[Data Boundary: Start]

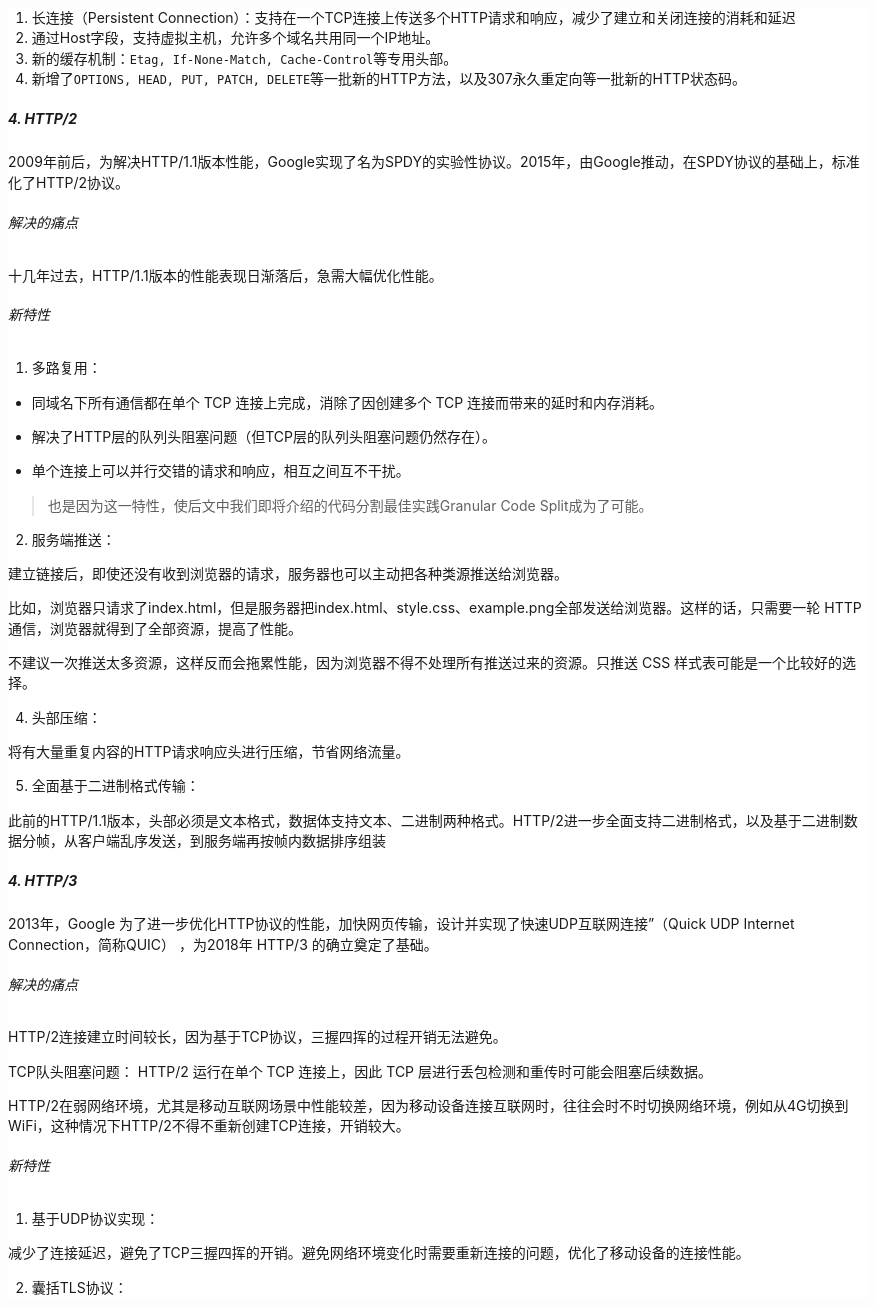 1.  长连接（Persistent Connection）：支持在一个TCP连接上传送多个HTTP请求和响应，减少了建立和关闭连接的消耗和延迟
2.  通过Host字段，支持虚拟主机，允许多个域名共用同一个IP地址。
3.  新的缓存机制：`Etag, If-None-Match, Cache-Control`等专用头部。
4.  新增了`OPTIONS, HEAD, PUT, PATCH, DELETE`等一批新的HTTP方法，以及307永久重定向等一批新的HTTP状态码。

##### 4\. HTTP/2

2009年前后，为解决HTTP/1.1版本性能，Google实现了名为SPDY的实验性协议。2015年，由Google推动，在SPDY协议的基础上，标准化了HTTP/2协议。

###### 解决的痛点

十几年过去，HTTP/1.1版本的性能表现日渐落后，急需大幅优化性能。

###### 新特性

1.  多路复用：  
    

*   同域名下所有通信都在单个 TCP 连接上完成，消除了因创建多个 TCP 连接而带来的延时和内存消耗。  
    
*   解决了HTTP层的队列头阻塞问题（但TCP层的队列头阻塞问题仍然存在）。  
    
*   单个连接上可以并行交错的请求和响应，相互之间互不干扰。

> 也是因为这一特性，使后文中我们即将介绍的代码分割最佳实践Granular Code Split成为了可能。  

2.  服务端推送：

建立链接后，即使还没有收到浏览器的请求，服务器也可以主动把各种类源推送给浏览器。

比如，浏览器只请求了index.html，但是服务器把index.html、style.css、example.png全部发送给浏览器。这样的话，只需要一轮 HTTP 通信，浏览器就得到了全部资源，提高了性能。

不建议一次推送太多资源，这样反而会拖累性能，因为浏览器不得不处理所有推送过来的资源。只推送 CSS 样式表可能是一个比较好的选择。  

4.  头部压缩：

将有大量重复内容的HTTP请求响应头进行压缩，节省网络流量。  

5.  全面基于二进制格式传输：

此前的HTTP/1.1版本，头部必须是文本格式，数据体支持文本、二进制两种格式。HTTP/2进一步全面支持二进制格式，以及基于二进制数据分帧，从客户端乱序发送，到服务端再按帧内数据排序组装

##### 4\. HTTP/3

2013年，Google 为了进一步优化HTTP协议的性能，加快网页传输，设计并实现了快速UDP互联网连接”（Quick UDP Internet Connection，简称QUIC） ，为2018年 HTTP/3 的确立奠定了基础。

###### 解决的痛点

HTTP/2连接建立时间较长，因为基于TCP协议，三握四挥的过程开销无法避免。

TCP队头阻塞问题： HTTP/2 运行在单个 TCP 连接上，因此 TCP 层进行丢包检测和重传时可能会阻塞后续数据。

HTTP/2在弱网络环境，尤其是移动互联网场景中性能较差，因为移动设备连接互联网时，往往会时不时切换网络环境，例如从4G切换到WiFi，这种情况下HTTP/2不得不重新创建TCP连接，开销较大。

###### 新特性

1.  基于UDP协议实现：

减少了连接延迟，避免了TCP三握四挥的开销。避免网络环境变化时需要重新连接的问题，优化了移动设备的连接性能。

2.  囊括TLS协议：
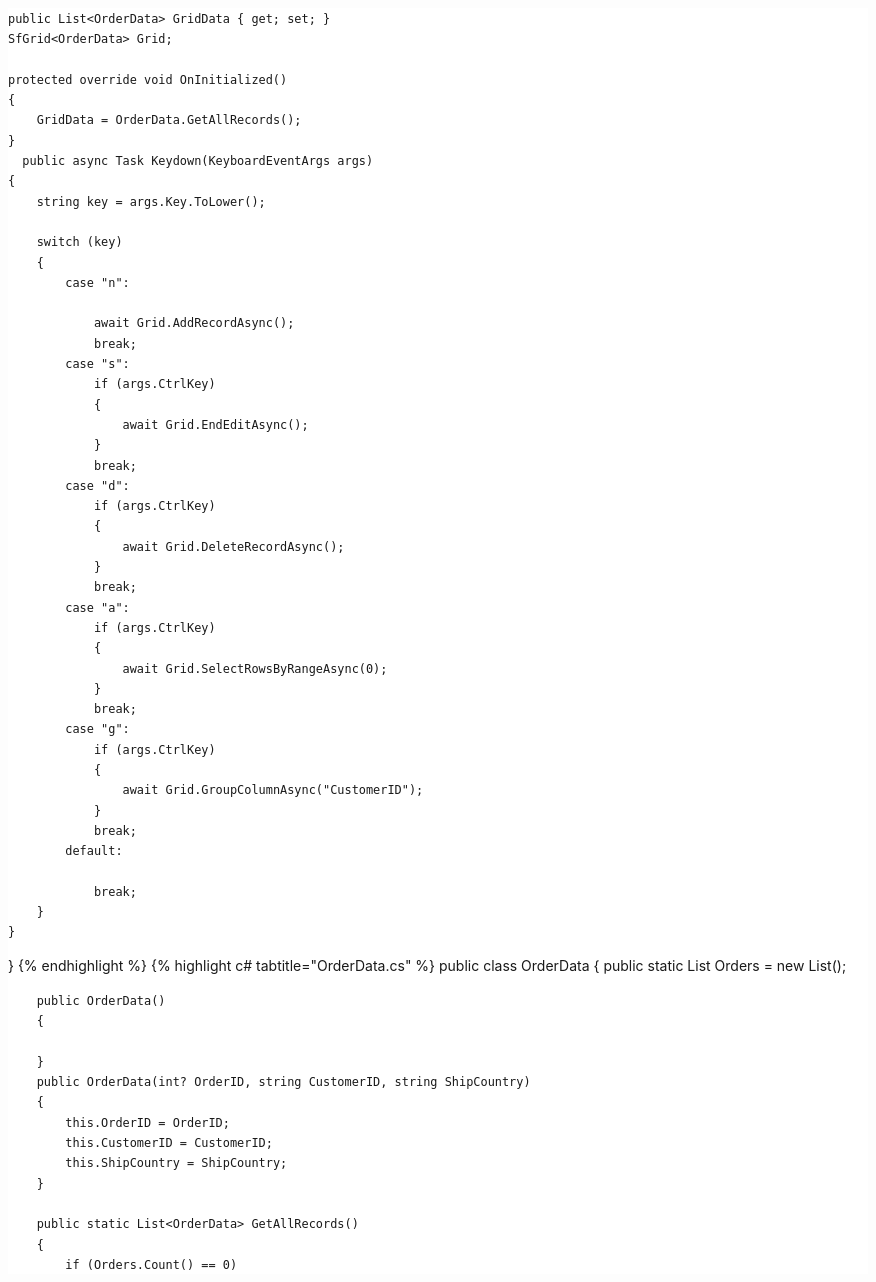     public List<OrderData> GridData { get; set; }
    SfGrid<OrderData> Grid;

    protected override void OnInitialized()
    {
        GridData = OrderData.GetAllRecords();
    }
      public async Task Keydown(KeyboardEventArgs args)
    {
        string key = args.Key.ToLower();

        switch (key)
        {
            case "n":

                await Grid.AddRecordAsync();
                break;
            case "s":
                if (args.CtrlKey)
                {
                    await Grid.EndEditAsync();
                }
                break;
            case "d":
                if (args.CtrlKey)
                {
                    await Grid.DeleteRecordAsync();
                }
                break;
            case "a":
                if (args.CtrlKey)
                {
                    await Grid.SelectRowsByRangeAsync(0);
                }
                break;
            case "g":
                if (args.CtrlKey)
                {
                    await Grid.GroupColumnAsync("CustomerID");
                }
                break;
            default:
               
                break;
        }
    }
}
{% endhighlight %}
{% highlight c# tabtitle="OrderData.cs" %}
    public class OrderData
    {
        public static List<OrderData> Orders = new List<OrderData>();

        public OrderData()
        {

        }
        public OrderData(int? OrderID, string CustomerID, string ShipCountry)
        {
            this.OrderID = OrderID;
            this.CustomerID = CustomerID;
            this.ShipCountry = ShipCountry;
        }

        public static List<OrderData> GetAllRecords()
        {
            if (Orders.Count() == 0)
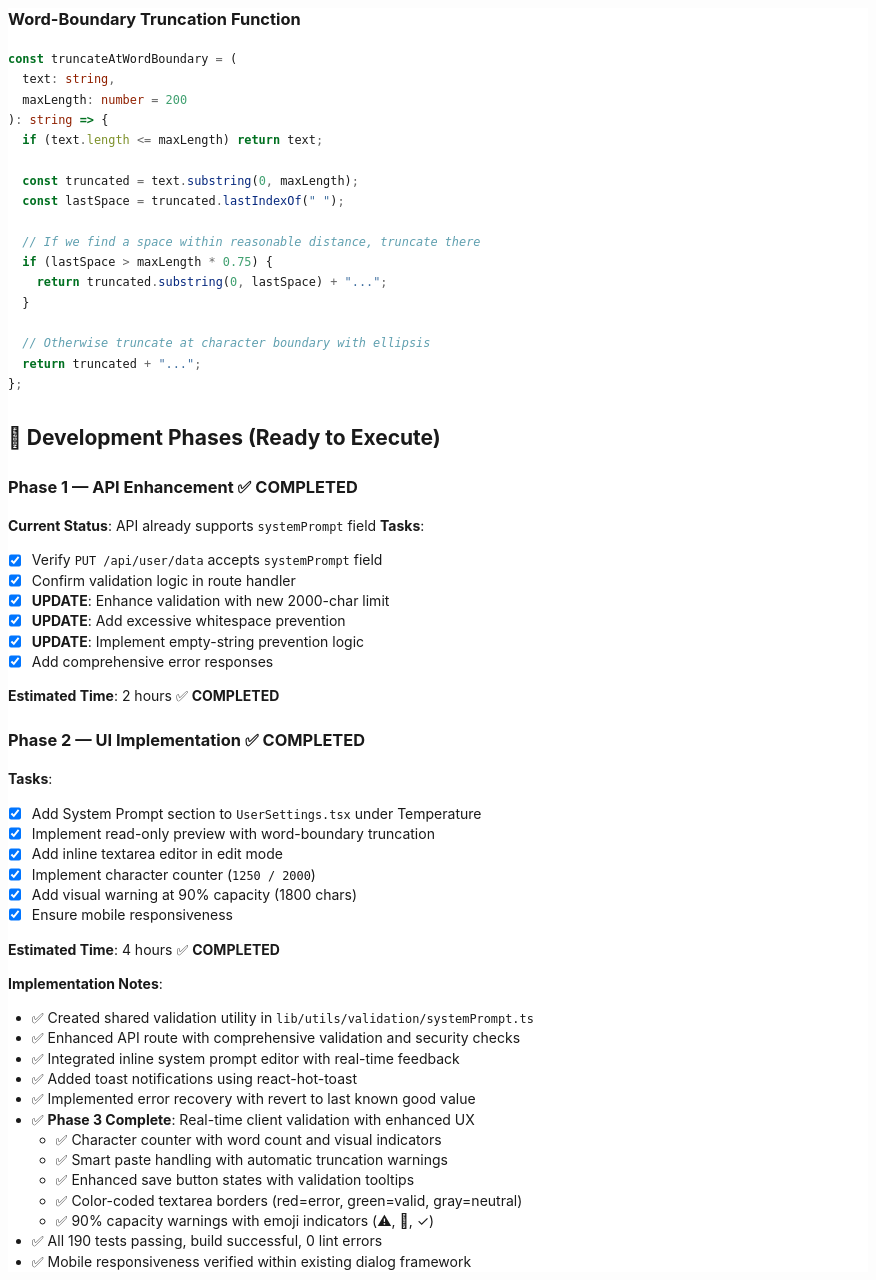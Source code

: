 ### Word-Boundary Truncation Function

```typescript
const truncateAtWordBoundary = (
  text: string,
  maxLength: number = 200
): string => {
  if (text.length <= maxLength) return text;

  const truncated = text.substring(0, maxLength);
  const lastSpace = truncated.lastIndexOf(" ");

  // If we find a space within reasonable distance, truncate there
  if (lastSpace > maxLength * 0.75) {
    return truncated.substring(0, lastSpace) + "...";
  }

  // Otherwise truncate at character boundary with ellipsis
  return truncated + "...";
};
```

## 🔄 **Development Phases (Ready to Execute)**

### Phase 1 — API Enhancement ✅ **COMPLETED**

**Current Status**: API already supports `systemPrompt` field
**Tasks**:

- [x] Verify `PUT /api/user/data` accepts `systemPrompt` field
- [x] Confirm validation logic in route handler
- [x] **UPDATE**: Enhance validation with new 2000-char limit
- [x] **UPDATE**: Add excessive whitespace prevention
- [x] **UPDATE**: Implement empty-string prevention logic
- [x] Add comprehensive error responses

**Estimated Time**: 2 hours ✅ **COMPLETED**

### Phase 2 — UI Implementation ✅ **COMPLETED**

**Tasks**:

- [x] Add System Prompt section to `UserSettings.tsx` under Temperature
- [x] Implement read-only preview with word-boundary truncation
- [x] Add inline textarea editor in edit mode
- [x] Implement character counter (`1250 / 2000`)
- [x] Add visual warning at 90% capacity (1800 chars)
- [x] Ensure mobile responsiveness

**Estimated Time**: 4 hours ✅ **COMPLETED**

**Implementation Notes**:

- ✅ Created shared validation utility in `lib/utils/validation/systemPrompt.ts`
- ✅ Enhanced API route with comprehensive validation and security checks
- ✅ Integrated inline system prompt editor with real-time feedback
- ✅ Added toast notifications using react-hot-toast
- ✅ Implemented error recovery with revert to last known good value
- ✅ **Phase 3 Complete**: Real-time client validation with enhanced UX
  - ✅ Character counter with word count and visual indicators
  - ✅ Smart paste handling with automatic truncation warnings
  - ✅ Enhanced save button states with validation tooltips
  - ✅ Color-coded textarea borders (red=error, green=valid, gray=neutral)
  - ✅ 90% capacity warnings with emoji indicators (⚠️, 🚫, ✓)
- ✅ All 190 tests passing, build successful, 0 lint errors
- ✅ Mobile responsiveness verified within existing dialog framework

[Data Boundary: End]

**Task directions**.
If a line in the records contains the word "this", copy it.

**Output of the exercise**.
            this.OrderID = OrderID;
            this.CustomerID = CustomerID;
            this.ShipCountry = ShipCountry;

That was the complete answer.